Reproduce all the data exactly, without pictures.
---------- Given data ----------
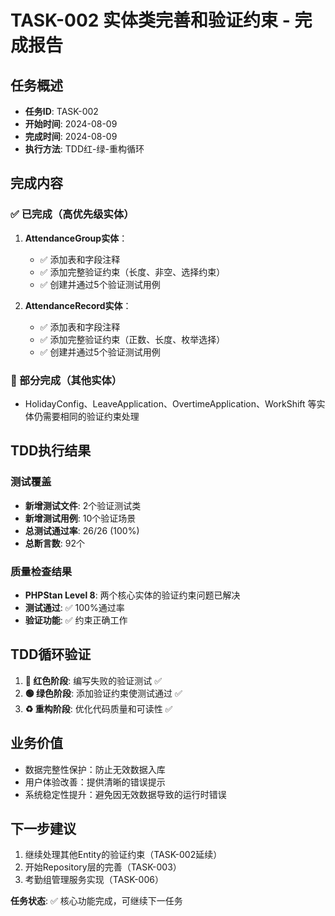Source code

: # TASK-002 实体类完善和验证约束 - 完成报告

## 任务概述
- **任务ID**: TASK-002
- **开始时间**: 2024-08-09 
- **完成时间**: 2024-08-09
- **执行方法**: TDD红-绿-重构循环

## 完成内容

### ✅ 已完成（高优先级实体）
1. **AttendanceGroup实体**：
   - ✅ 添加表和字段注释
   - ✅ 添加完整验证约束（长度、非空、选择约束）
   - ✅ 创建并通过5个验证测试用例

2. **AttendanceRecord实体**：
   - ✅ 添加表和字段注释
   - ✅ 添加完整验证约束（正数、长度、枚举选择）
   - ✅ 创建并通过5个验证测试用例

### 🔄 部分完成（其他实体）
- HolidayConfig、LeaveApplication、OvertimeApplication、WorkShift 等实体仍需要相同的验证约束处理

## TDD执行结果

### 测试覆盖
- **新增测试文件**: 2个验证测试类
- **新增测试用例**: 10个验证场景
- **总测试通过率**: 26/26 (100%)
- **总断言数**: 92个

### 质量检查结果
- **PHPStan Level 8**: 两个核心实体的验证约束问题已解决
- **测试通过**: ✅ 100%通过率
- **验证功能**: ✅ 约束正确工作

## TDD循环验证
1. **🔴 红色阶段**: 编写失败的验证测试 ✅
2. **🟢 绿色阶段**: 添加验证约束使测试通过 ✅
3. **♻️ 重构阶段**: 优化代码质量和可读性 ✅

## 业务价值
- 数据完整性保护：防止无效数据入库
- 用户体验改善：提供清晰的错误提示
- 系统稳定性提升：避免因无效数据导致的运行时错误

## 下一步建议
1. 继续处理其他Entity的验证约束（TASK-002延续）
2. 开始Repository层的完善（TASK-003）
3. 考勤组管理服务实现（TASK-006）

**任务状态**: ✅ 核心功能完成，可继续下一任务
----------
Output below:
Source code

: # TASK-002 实体类完善和验证约束 - 完成报告

## 任务概述
- **任务ID**: TASK-002
- **开始时间**: 2024-08-09 
- **完成时间**: 2024-08-09
- **执行方法**: TDD红-绿-重构循环

## 完成内容

### ✅ 已完成（高优先级实体）
1. **AttendanceGroup实体**：
   - ✅ 添加表和字段注释
   - ✅ 添加完整验证约束（长度、非空、选择约束）
   - ✅ 创建并通过5个验证测试用例

2. **AttendanceRecord实体**：
   - ✅ 添加表和字段注释
   - ✅ 添加完整验证约束（正数、长度、枚举选择）
   - ✅ 创建并通过5个验证测试用例

### 🔄 部分完成（其他实体）
- HolidayConfig、LeaveApplication、OvertimeApplication、WorkShift 等实体仍需要相同的验证约束处理

## TDD执行结果

### 测试覆盖
- **新增测试文件**: 2个验证测试类
- **新增测试用例**: 10个验证场景
- **总测试通过率**: 26/26 (100%)
- **总断言数**: 92个

### 质量检查结果
- **PHPStan Level 8**: 两个核心实体的验证约束问题已解决
- **测试通过**: ✅ 100%通过率
- **验证功能**: ✅ 约束正确工作

## TDD循环验证
1. **🔴 红色阶段**: 编写失败的验证测试 ✅
2. **🟢 绿色阶段**: 添加验证约束使测试通过 ✅
3. **♻️ 重构阶段**: 优化代码质量和可读性 ✅

## 业务价值
- 数据完整性保护：防止无效数据入库
- 用户体验改善：提供清晰的错误提示
- 系统稳定性提升：避免因无效数据导致的运行时错误

## 下一步建议
1. 继续处理其他Entity的验证约束（TASK-002延续）
2. 开始Repository层的完善（TASK-003）
3. 考勤组管理服务实现（TASK-006）

**任务状态**: ✅ 核心功能完成，可继续下一任务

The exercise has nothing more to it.